From Negative to Positive, Record Interest seen in Sustainable Investing in 2024
Sustainable Investing: Revolutions in Theory and Practice and our next book
As Morgan Stanley's Matthew Slovik reported Tuesday March 12, 2024 on record levels of interest in retail investors in sustainability running diametrically against what you most often hear in the media, we look back today on Sophie Purdom and my 2016 book on Sustainable Investing, subtitled Revolutions in Theory and Practice.
Back then in 2016, interest was really first becoming serious, with Wall Street firms hiring and building global teams, often for the first time, and the field arguably becoming serious for the first time.
Excitingly, 77% of individual investors today are interested in sustainable investing, and an even higher percentage (over 80%!) here in the US - indeed, Sustainable Investing is on the rise Morgan Stanley report on sustainable investing in 2024
Why is this important?
Because increased demand for sustainable investing leads to a long sought and meaningful supply/demand dynamic, towards an eventual majority, and we approach such levels at last.
Reaching a majority wanting sustainability to be a primary consideration, through increased intentionality of investing, is the next plateau we are now making meaningful inroads towards and this helps explain the frantic and largely ineffective anti-ESG efforts to stop this trend.
This is also why we push back on otherwise understandable critiques of weak academic papers on the financial impact of sustainable investing, as such arguments only help slow the necessary momentum towards this increased intentionality dynamic and its potential positive impact.
Our book back in 2016 called for maximizing a parallel focus on sustainabillity and financial outcomes and this is the battle we are finally starting to win, across asset classes and regions. This is how we can measure success in other parts of the developing world as a bellweather of sorts as well.

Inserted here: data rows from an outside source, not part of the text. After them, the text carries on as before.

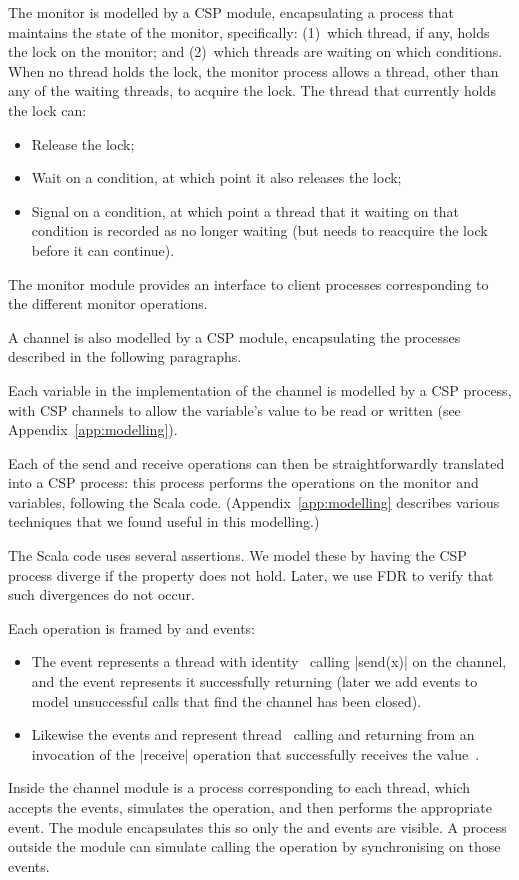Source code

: The monitor is modelled by a CSP module, encapsulating a process that
maintains the state of the monitor, specifically: (1)~which thread, if any,
holds the lock on the monitor; and (2)~which threads are waiting on which
conditions.  When no thread holds the lock, the monitor process allows a
thread, other than any of the waiting threads, to acquire the lock.  The
thread that currently holds the lock can:
\begin{itemize}
\item Release the lock;
\item Wait on a condition, at which point it also releases the lock;
\item Signal on a condition, at which point a thread that it waiting on that
  condition is recorded as no longer waiting (but needs to reacquire the lock
  before it can continue).
\end{itemize}
%
The monitor module provides an interface to client processes corresponding to
the different monitor operations.

A channel is also modelled by a CSP module, encapsulating the processes
described in the following paragraphs.   

Each variable in the implementation of the channel is modelled by a CSP
process, with CSP channels to allow the variable's value to be read or
written (see Appendix~\ref{app:modelling}).

Each of the send and receive operations can then be straightforwardly
translated into a CSP process: this process performs the operations on the
monitor and variables, following the Scala code.
(Appendix~\ref{app:modelling} describes various techniques that we found
useful in this modelling.)

The Scala code uses several assertions.  We model these by having the CSP
process diverge if the property does not hold.  Later, we use FDR to verify
that such divergences do not occur.  

Each operation is framed by  and  events:
%
\begin{itemize}
\item The event  represents a thread with
  identity~ calling |send(x)| on the channel, and the event
   represents it successfully returning (later we
  add events to model unsuccessful calls that find the channel has
  been closed).

\item Likewise the events  and
   represent thread~ calling and
  returning from an invocation of the |receive| operation that successfully
  receives the value~.
\end{itemize}
%
Inside the channel module is a process corresponding to each thread, which
accepts the  events, simulates the operation, and then performs
the appropriate  event.  The module encapsulates this so only the
 and  events are visible.  A process outside the module
can simulate calling the operation by synchronising on those events.

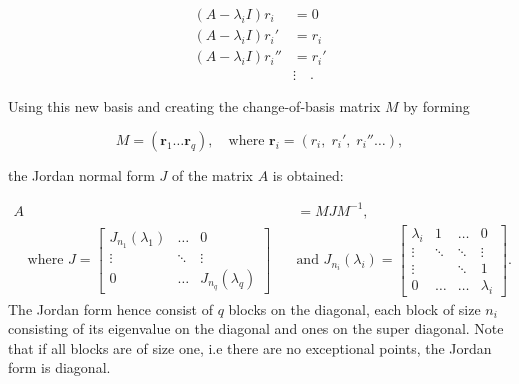 \documentclass[../main.tex]{subfiles}
\begin{document}
\begin{equation}\label{jordanchain}
\begin{aligned}
    (A-\lambda_iI)r_i &= 0 \\
    (A-\lambda_iI)r_i' &= r_i \\
    (A-\lambda_iI)r_i'' &= r_i' \\
    &\vdots \quad.
\end{aligned}
\end{equation}

Using this new basis and creating the change-of-basis matrix $M$ by forming

\begin{equation}\label{chofba}
    M = (\boldsymbol{r}_1 \dots \boldsymbol{r}_q), \quad \text{where } \boldsymbol{r}_i = (r_i,\; r_i',\; r_i'' \dots), 
\end{equation}

the Jordan normal form $J$ of the matrix $A$ is obtained:

\begin{equation}
\begin{aligned}
    A &= MJM^{-1}, \\ \quad \text{where } J = \begin{bmatrix}J_{n_1}(\lambda_1) & \dots & 0 \\
                                                         \vdots & \ddots & \vdots \\
                                                         0 & \dots &  J_{n_q}(\lambda_q)\end{bmatrix} \quad
      &\text{and } J_{n_i}(\lambda_i) = \begin{bmatrix} \lambda_i & 1 & \dots & 0 \\
                                                                                        \vdots  & \ddots & \ddots & \vdots \\
                                                                                        \vdots & & \ddots& 1 \\
                                                                                        0 & \dots & \dots & \lambda_i\end{bmatrix}.
\end{aligned}
\end{equation}
The Jordan form hence consist of $q$ blocks on the diagonal, each block of size $n_i$ consisting of its eigenvalue on the diagonal and ones on the super diagonal. Note that if all blocks are of size one, i.e there are no exceptional points, the Jordan form is diagonal.
\end{document}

We showed back then, and continue to show through our class portfolios, that a dual focus on sustainability and financial outcomes is the win-win scenario that can lead to meaningful progress and success. We did this first at Brown University in 2016 and continue at NYU Stern School of Business as we speak. Our Brown portfolio in 2016 went on to dramatically outperform for years, and our NYU portfolio from last year also significantly outperformed versus benchmarks. Our frequently cited Illuminem piece from last year also clarified how fund managers are recognizing the importance of investing actively and using this dual sustainability/financial lens for best success in gaining assets to manage and providing outsized returns to clients versus passive approaches which do less well, or active strategies which don’t focus on sustainability.

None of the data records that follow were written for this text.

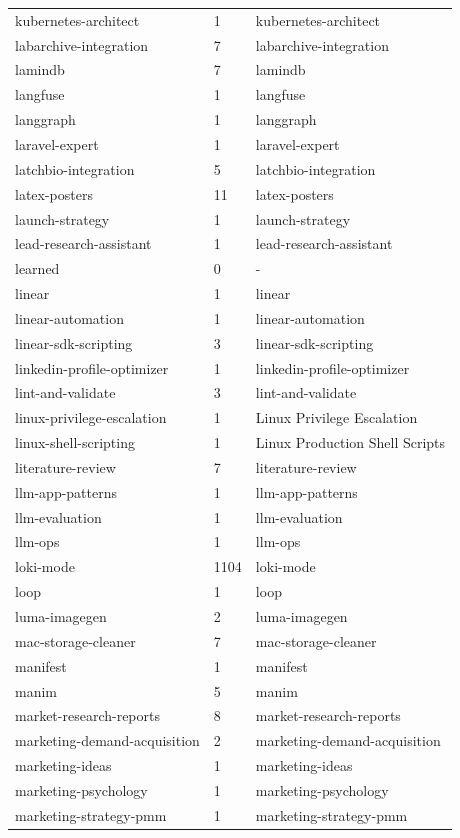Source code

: \begin{longtable}{@{}lll@{}}
kubernetes-architect & 1 & kubernetes-architect\\
labarchive-integration & 7 & labarchive-integration\\
lamindb & 7 & lamindb\\
langfuse & 1 & langfuse\\
langgraph & 1 & langgraph\\
laravel-expert & 1 & laravel-expert\\
latchbio-integration & 5 & latchbio-integration\\
latex-posters & 11 & latex-posters\\
launch-strategy & 1 & launch-strategy\\
lead-research-assistant & 1 & lead-research-assistant\\
learned & 0 & -\\
linear & 1 & linear\\
linear-automation & 1 & linear-automation\\
linear-sdk-scripting & 3 & linear-sdk-scripting\\
linkedin-profile-optimizer & 1 & linkedin-profile-optimizer\\
lint-and-validate & 3 & lint-and-validate\\
linux-privilege-escalation & 1 & Linux Privilege Escalation\\
linux-shell-scripting & 1 & Linux Production Shell Scripts\\
literature-review & 7 & literature-review\\
llm-app-patterns & 1 & llm-app-patterns\\
llm-evaluation & 1 & llm-evaluation\\
llm-ops & 1 & llm-ops\\
loki-mode & 1104 & loki-mode\\
loop & 1 & loop\\
luma-imagegen & 2 & luma-imagegen\\
mac-storage-cleaner & 7 & mac-storage-cleaner\\
manifest & 1 & manifest\\
manim & 5 & manim\\
market-research-reports & 8 & market-research-reports\\
marketing-demand-acquisition & 2 & marketing-demand-acquisition\\
marketing-ideas & 1 & marketing-ideas\\
marketing-psychology & 1 & marketing-psychology\\
marketing-strategy-pmm & 1 & marketing-strategy-pmm\\

\end{longtable}
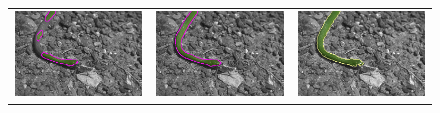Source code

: \documentclass[runningheads]{llncs}
\begin{document}
\begin{figure}
\begin{tabular}{ccc}
		\includegraphics[scale=0.2]{images/segmentation/snake/gc-seg.png} &
		\includegraphics[scale=0.2]{images/segmentation/snake/corrected-seg.png} &
		\includegraphics[scale=0.2]{images/segmentation/schoenemann/snake/snake-seg.png}\\						

\end{tabular}
\end{figure}
\end{document}
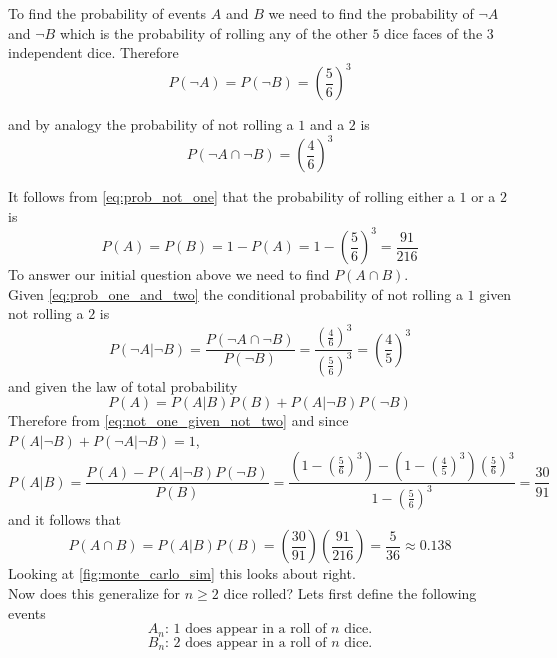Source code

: \documentclass[12pt,a4paper]{article}
\begin{document}
To find the probability of events $A$ and $B$ we need to find the probability of $\neg A$ and $\neg B$ which is the probability of rolling any of the other $5$ dice faces of the $3$ independent dice. Therefore
\begin{equation}
P(\neg A) = P(\neg B) = \left(\frac{5}{6}\right)^3
\label{eq:prob_not_one}
\end{equation}

and by analogy the probability of not rolling a $1$ and a $2$ is
\begin{equation}
P(\neg A \cap \neg B) = \left(\frac{4}{6}\right)^3
\label{eq:prob_one_and_two}
\end{equation}

It follows from \cref{eq:prob_not_one} that the probability of rolling either a $1$ or a $2$ is
\begin{equation}
P(A) = P(B) = 1-P(A) = 1 - \left(\frac{5}{6}\right)^3 = \frac{91}{216}
\end{equation}
To answer our initial question above we need to find $P(A \cap B)$.\\

Given \cref{eq:prob_one_and_two} the conditional probability of not rolling a $1$ given not rolling a $2$ is
\begin{equation}
P(\neg A| \neg B) = \frac{P(\neg A \cap \neg B)}{P(\neg B)} = \frac{\left(\frac{4}{6}\right)^3}{\left(\frac{5}{6}\right)^3} = \left(\frac{4}{5}\right)^3
\label{eq:not_one_given_not_two}
\end{equation}
and given the law of total probability
\begin{equation}
P(A) = P(A|B)P(B)+P(A|\neg B)P(\neg B)
\end{equation}
Therefore from \cref{eq:not_one_given_not_two} and since $P(A|\neg B) + P(\neg A|\neg B) = 1$,
\begin{equation}
P(A|B) = \frac{P(A) - P(A|\neg B)P(\neg B)}{P(B)} = \frac{\left(1-\left(\frac{5}{6}\right)^3\right) - \left(1-\left(\frac{4}{5}\right)^3\right)\left(\frac{5}{6}\right)^3}{1-\left(\frac{5}{6}\right)^3} = \frac{30}{91}
\end{equation}
and it follows that
\begin{equation}
P(A \cap B) = P(A|B)P(B) = \left(\frac{30}{91}\right) \left(\frac{91}{216}\right) = \frac{5}{36} \approx 0.138
\end{equation}
Looking at \cref{fig:monte_carlo_sim} this looks about right.\\

Now does this generalize for $n\geq 2$ dice rolled? Lets first define the following events
\begin{equation}
A_n \text{: 1 does appear in a roll of $n$ dice.}
\end{equation}
\begin{equation}
B_n \text{: 2 does appear in a roll of $n$ dice.}
\end{equation}
\end{document}
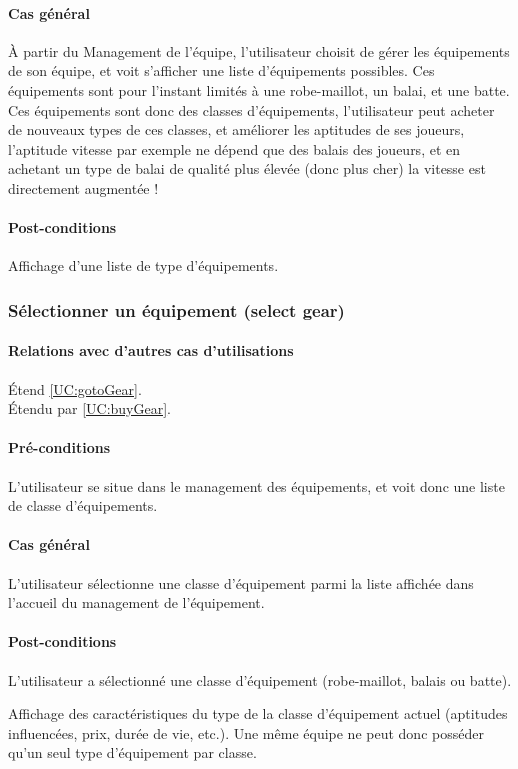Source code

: \paragraph{Cas général}
À partir du Management de l'équipe, l'utilisateur choisit de gérer les équipements de son équipe, et voit s'afficher une liste d'équipements possibles. Ces équipements sont pour l'instant limités à une robe-maillot, un balai, et une batte. Ces équipements sont donc des classes d'équipements, l'utilisateur peut acheter de nouveaux types de ces classes, et améliorer les aptitudes de ses joueurs, l'aptitude vitesse par exemple ne dépend que des balais des joueurs, et en achetant un type de balai de qualité plus élevée (donc plus cher) la vitesse est directement augmentée !
\paragraph{Post-conditions}
\begin{list}{}{\leftmargin=1.5em}
\item{Affichage d'une liste de type d'équipements.}
\end{list}

 \subsubsection{Sélectionner un équipement (select gear)}
\label{UC:selectGear}
\paragraph{Relations avec d'autres cas d'utilisations}
Étend \ref{UC:gotoGear}.\\
Étendu par \ref{UC:buyGear}.
\paragraph{Pré-conditions}
\begin{list}{}{\leftmargin=1.5em}
\item{L'utilisateur se situe dans le management des équipements, et voit donc une liste de classe d'équipements.}
\end{list}
\paragraph{Cas général}
L'utilisateur sélectionne une classe d'équipement parmi la liste affichée dans l'accueil du management de l'équipement.
\paragraph{Post-conditions}
\begin{list}{}{\leftmargin=1.5em}
\item{L'utilisateur a sélectionné une classe d'équipement (robe-maillot, balais ou batte).}
\item{Affichage des caractéristiques du type de la classe d'équipement actuel (aptitudes influencées, prix, durée de vie, etc.). Une même équipe ne peut donc posséder qu'un seul type d'équipement par classe.}
\end{list}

Looking across asset classes, Sophie Purdom and Kimberly Zou's work on Sightline Climate (CTVC) remains critical, and another of our theories of change, bring such people together to drive change everywhere, who share this dual paradigm focus across asset class and globally across all regions as well, and private equity is a space to watch closely in this regard as well. Our book called for such changes in strategy, culture and focus, and such progress remains essential.

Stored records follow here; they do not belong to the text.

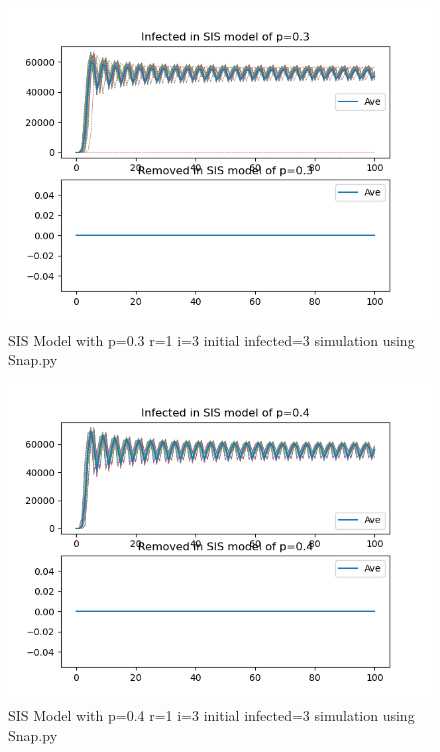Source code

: \documentclass{subfile}
\begin{document}
  \begin{figure}
  \includegraphics[scale=0.8]{sisp03r1i3s3}
  \caption[SIS p=0.3,r=1,i=3,init infected=3]{SIS Model with p=0.3 r=1 i=3 initial infected=3 simulation using Snap.py}
  \end{figure}
  \begin{figure}
  \includegraphics[scale=0.8]{sisp04r1i3s3}
  \caption[SIS p=0.4,r=1,i=3,init infected=3]{SIS Model with p=0.4 r=1 i=3 initial infected=3 simulation using Snap.py}
  \end{figure}
\end{document}
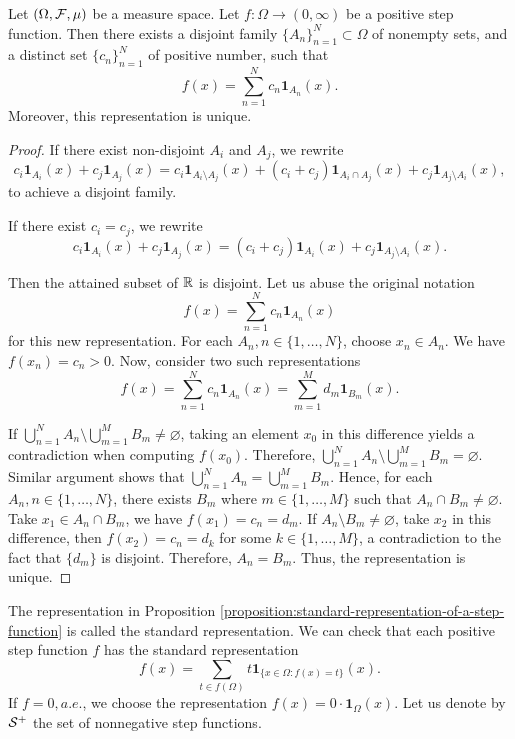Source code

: \begin{proposition}
 \label{proposition:standard-representation-of-a-step-function}
 Let $(\Omega, \F, \mu)$ be a measure space. Let $f:\Omega\to(0,\infty)$ be a positive step function. Then there exists a disjoint family $\{A_n\}_{n=1}^N\subset\Omega$ of nonempty sets, and a distinct set $\{c_n\}_{n=1}^N$ of positive number, such that
 \begin{equation}
  f(x)=\sum\limits_{n=1}^Nc_n\mathbf{1}_{A_n}(x).
 \end{equation}
 Moreover, this representation is unique.
\end{proposition}
\begin{proof}
 If there exist non-disjoint $A_i$ and $A_j$, we rewrite
 $$c_i\mathbf{1}_{A_i}(x) + c_j\mathbf{1}_{A_j}(x) = c_i\mathbf{1}_{A_i\setminus A_j}(x) + (c_i+c_j)\mathbf{1}_{A_i \cap A_j}(x) + c_j\mathbf{1}_{A_j\setminus A_i}(x),$$
 to achieve a disjoint family.

 If there exist $c_i = c_j$, we rewrite
 $$c_i\mathbf{1}_{A_i}(x) + c_j\mathbf{1}_{A_j}(x) = (c_i+c_j)\mathbf{1}_{A_i}(x) + c_j\mathbf{1}_{A_j\setminus A_i}(x).$$

 Then the attained subset of $\RR$ is disjoint. Let us abuse the original notation
 $$f(x)=\sum\limits_{n=1}^N c_n\mathbf{1}_{A_n}(x)$$
 for this new representation. For each $A_n, n\in\{1,\ldots,N\}$, choose $x_n\in A_n$. We have $f(x_n) = c_n > 0$. Now, consider two such representations
 $$f(x)=\sum\limits_{n=1}^Nc_n\mathbf{1}_{A_n}(x) = \sum\limits_{m=1}^Md_m\mathbf{1}_{B_m}(x).$$

 If $\bigcup_{n=1}^N A_n\setminus \bigcup_{m=1}^M B_m \ne \varnothing$, taking an element $x_0$ in this difference yields a contradiction when computing $f(x_0)$. Therefore, $\bigcup_{n=1}^N A_n\setminus \bigcup_{m=1}^M B_m = \varnothing$. Similar argument shows that $\bigcup_{n=1}^N A_n = \bigcup_{m=1}^M B_m$. Hence, for each $A_n, n\in\{1,\ldots, N\}$, there exists $B_m$ where $m\in\{1,\ldots,M\}$ such that $A_n\cap B_m\ne \varnothing$. Take $x_1\in A_n\cap B_m$, we have $f(x_1) = c_n = d_m$. If $A_n\setminus B_m \ne \varnothing$, take $x_2$ in this difference, then $f(x_2) = c_n = d_k$ for some $k\in\{1,\ldots,M\}$, a contradiction to the fact that $\{d_m\}$ is disjoint. Therefore, $A_n = B_m$. Thus, the representation is unique.
\end{proof}
\begin{remark}
 The representation in Proposition \ref{proposition:standard-representation-of-a-step-function} is called the standard representation. We can check that each positive step function $f$ has the standard representation
 \begin{equation}
  f(x) = \sum\limits_{t\in f(\Omega)} t\mathbf{1}_{\{x\in \Omega : f(x) = t\}}(x).
 \end{equation}
 If $f = 0, a.e.$, we choose the representation $f(x) = 0\cdot \mathbf{1}_{\Omega}(x)$. Let us denote by $\S^+$ the set of nonnegative step functions.
\end{remark}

We also brought in our Principles for Responsible Investment work with asset owners, who continue to develop Climate Action Plans, which we advised on publicly for NYS Common, and continue to work through - here too is where win-win scenarios are most effective.
More on an update to this book soon, as it is time to do an 8th book, one that summarizes and updates our thinking, and clarifies what it is we need to do differently going forward.
It is time at last for sustainability within investing to become the defacto standard, no more us and them, or sustainable investing as "other" - as Steve Viederman said, and am so glad we captured his thinking in our earlier books, there is no sustainable investing, there is only investing.
How will we invest more generally going forward? How can investing truly have meaningful impact? Are you involved and contributing towards what’s necessary yourself? Ask your financial advisor, get to understand the impact of your investments, make sure you aren’t being sold a bill of goods, and don’t allow financial professionals to leave you stuck with losers at a time when positive change is happening at last.
This is a movement, it is and always has been, and it is the only way.